#### INFORMATION
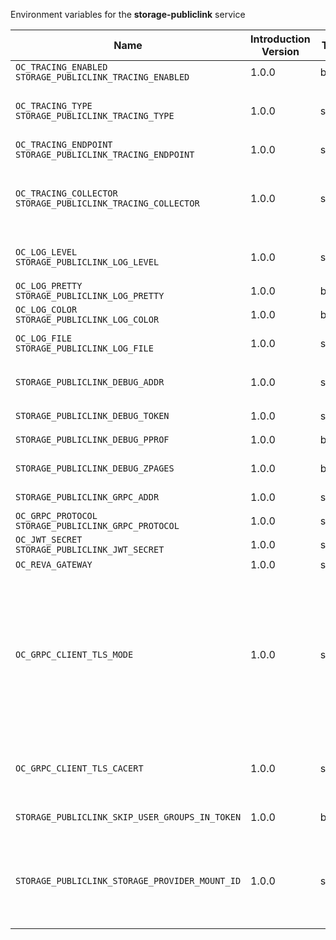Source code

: Environment variables for the **storage-publiclink** service

| Name | Introduction Version | Type | Description | Default Value |
|---|---|---|---|---|
|`OC_TRACING_ENABLED`<br/>`STORAGE_PUBLICLINK_TRACING_ENABLED`| 1.0.0 |bool|`Activates tracing.`|false|
|`OC_TRACING_TYPE`<br/>`STORAGE_PUBLICLINK_TRACING_TYPE`| 1.0.0 |string|`The type of tracing. Defaults to '', which is the same as 'jaeger'. Allowed tracing types are 'jaeger' and '' as of now.`||
|`OC_TRACING_ENDPOINT`<br/>`STORAGE_PUBLICLINK_TRACING_ENDPOINT`| 1.0.0 |string|`The endpoint of the tracing agent.`||
|`OC_TRACING_COLLECTOR`<br/>`STORAGE_PUBLICLINK_TRACING_COLLECTOR`| 1.0.0 |string|`The HTTP endpoint for sending spans directly to a collector, i.e. \http://jaeger-collector:14268/api/traces. Only used if the tracing endpoint is unset.`||
|`OC_LOG_LEVEL`<br/>`STORAGE_PUBLICLINK_LOG_LEVEL`| 1.0.0 |string|`The log level. Valid values are: 'panic', 'fatal', 'error', 'warn', 'info', 'debug', 'trace'.`||
|`OC_LOG_PRETTY`<br/>`STORAGE_PUBLICLINK_LOG_PRETTY`| 1.0.0 |bool|`Activates pretty log output.`|false|
|`OC_LOG_COLOR`<br/>`STORAGE_PUBLICLINK_LOG_COLOR`| 1.0.0 |bool|`Activates colorized log output.`|false|
|`OC_LOG_FILE`<br/>`STORAGE_PUBLICLINK_LOG_FILE`| 1.0.0 |string|`The path to the log file. Activates logging to this file if set.`||
|`STORAGE_PUBLICLINK_DEBUG_ADDR`| 1.0.0 |string|`Bind address of the debug server, where metrics, health, config and debug endpoints will be exposed.`|127.0.0.1:9179|
|`STORAGE_PUBLICLINK_DEBUG_TOKEN`| 1.0.0 |string|`Token to secure the metrics endpoint.`||
|`STORAGE_PUBLICLINK_DEBUG_PPROF`| 1.0.0 |bool|`Enables pprof, which can be used for profiling.`|false|
|`STORAGE_PUBLICLINK_DEBUG_ZPAGES`| 1.0.0 |bool|`Enables zpages, which can be used for collecting and viewing in-memory traces.`|false|
|`STORAGE_PUBLICLINK_GRPC_ADDR`| 1.0.0 |string|`The bind address of the GRPC service.`|127.0.0.1:9178|
|`OC_GRPC_PROTOCOL`<br/>`STORAGE_PUBLICLINK_GRPC_PROTOCOL`| 1.0.0 |string|`The transport protocol of the GRPC service.`|tcp|
|`OC_JWT_SECRET`<br/>`STORAGE_PUBLICLINK_JWT_SECRET`| 1.0.0 |string|`The secret to mint and validate jwt tokens.`||
|`OC_REVA_GATEWAY`| 1.0.0 |string|`The CS3 gateway endpoint.`|eu.opencloud.api.gateway|
|`OC_GRPC_CLIENT_TLS_MODE`| 1.0.0 |string|`TLS mode for grpc connection to the go-micro based grpc services. Possible values are 'off', 'insecure' and 'on'. 'off': disables transport security for the clients. 'insecure' allows using transport security, but disables certificate verification (to be used with the autogenerated self-signed certificates). 'on' enables transport security, including server certificate verification.`||
|`OC_GRPC_CLIENT_TLS_CACERT`| 1.0.0 |string|`Path/File name for the root CA certificate (in PEM format) used to validate TLS server certificates of the go-micro based grpc services.`||
|`STORAGE_PUBLICLINK_SKIP_USER_GROUPS_IN_TOKEN`| 1.0.0 |bool|`Disables the loading of user's group memberships from the reva access token.`|false|
|`STORAGE_PUBLICLINK_STORAGE_PROVIDER_MOUNT_ID`| 1.0.0 |string|`Mount ID of this storage. Admins can set the ID for the storage in this config option manually which is then used to reference the storage. Any reasonable long string is possible, preferably this would be an UUIDv4 format.`|7993447f-687f-490d-875c-ac95e89a62a4|
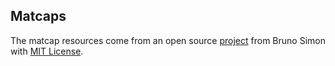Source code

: ## Matcaps

The matcap resources come from an open source [project](https://github.com/brunosimon/folio-2019/tree/master/src/models/matcaps) from Bruno Simon with [MIT License](https://opensource.org/licenses/MIT).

#### PROBLEM TO SOLVE
Copy every line of the entries in which "validate" can be found.

#### RESPONSE TO THIS TASK
|`OC_JWT_SECRET`<br/>`STORAGE_PUBLICLINK_JWT_SECRET`| 1.0.0 |string|`The secret to mint and validate jwt tokens.`||
|`OC_GRPC_CLIENT_TLS_CACERT`| 1.0.0 |string|`Path/File name for the root CA certificate (in PEM format) used to validate TLS server certificates of the go-micro based grpc services.`||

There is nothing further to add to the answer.